• _Your task_
Please transcribe exactly, and only, the lines of the data below between the line holding "Interesting." and the line holding "Can you share", inclusive.

※ ※ ※

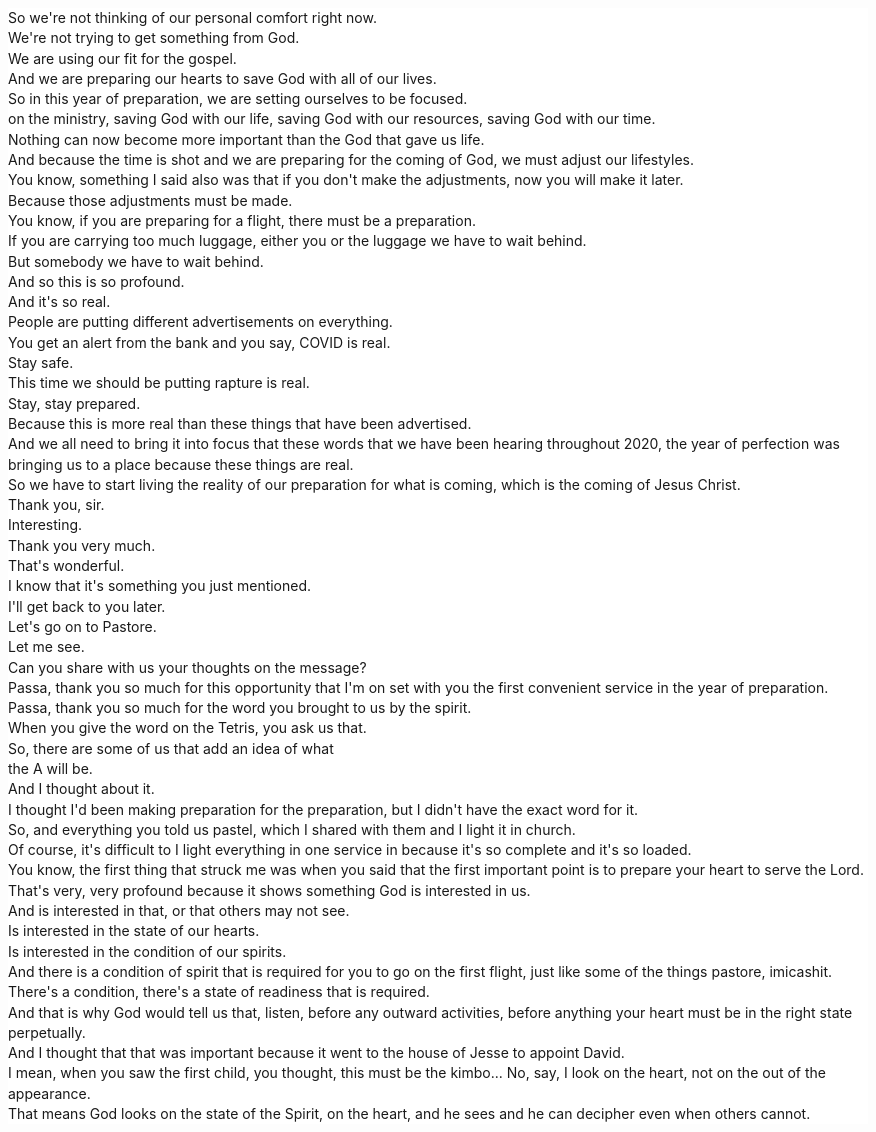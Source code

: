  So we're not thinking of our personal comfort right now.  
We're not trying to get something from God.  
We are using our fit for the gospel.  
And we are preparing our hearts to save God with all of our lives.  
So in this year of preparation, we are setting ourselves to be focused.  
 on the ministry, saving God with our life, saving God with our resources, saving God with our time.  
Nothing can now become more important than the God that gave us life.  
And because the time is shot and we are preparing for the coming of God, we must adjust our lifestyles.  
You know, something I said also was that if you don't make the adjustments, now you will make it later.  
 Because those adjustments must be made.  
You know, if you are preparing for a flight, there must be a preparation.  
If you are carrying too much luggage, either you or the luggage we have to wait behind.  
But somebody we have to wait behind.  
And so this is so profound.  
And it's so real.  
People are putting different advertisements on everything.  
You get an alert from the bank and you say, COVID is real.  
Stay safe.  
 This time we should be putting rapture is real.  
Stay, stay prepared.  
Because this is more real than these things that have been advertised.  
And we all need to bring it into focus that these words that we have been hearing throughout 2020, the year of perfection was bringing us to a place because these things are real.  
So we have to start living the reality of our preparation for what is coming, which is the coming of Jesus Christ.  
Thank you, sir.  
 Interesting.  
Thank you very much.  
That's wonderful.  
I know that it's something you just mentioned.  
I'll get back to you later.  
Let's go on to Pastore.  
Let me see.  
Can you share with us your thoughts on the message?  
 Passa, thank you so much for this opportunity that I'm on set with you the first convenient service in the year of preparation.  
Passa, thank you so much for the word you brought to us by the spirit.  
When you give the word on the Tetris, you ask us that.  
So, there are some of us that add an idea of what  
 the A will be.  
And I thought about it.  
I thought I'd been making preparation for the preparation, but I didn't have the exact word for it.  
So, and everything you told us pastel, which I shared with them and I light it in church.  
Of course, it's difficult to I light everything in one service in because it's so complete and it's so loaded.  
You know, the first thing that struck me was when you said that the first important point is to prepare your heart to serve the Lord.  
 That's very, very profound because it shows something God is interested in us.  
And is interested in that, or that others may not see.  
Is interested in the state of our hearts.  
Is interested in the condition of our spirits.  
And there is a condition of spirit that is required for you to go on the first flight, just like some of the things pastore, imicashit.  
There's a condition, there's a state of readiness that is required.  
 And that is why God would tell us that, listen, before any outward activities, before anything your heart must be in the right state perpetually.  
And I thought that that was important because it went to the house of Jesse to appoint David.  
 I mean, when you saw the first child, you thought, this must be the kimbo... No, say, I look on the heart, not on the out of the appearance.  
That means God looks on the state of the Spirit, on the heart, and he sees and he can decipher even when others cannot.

※ ※ ※

• _Response to the exercise_
 Interesting.  
Thank you very much.  
That's wonderful.  
I know that it's something you just mentioned.  
I'll get back to you later.  
Let's go on to Pastore.  
Let me see.  
Can you share with us your thoughts on the message?  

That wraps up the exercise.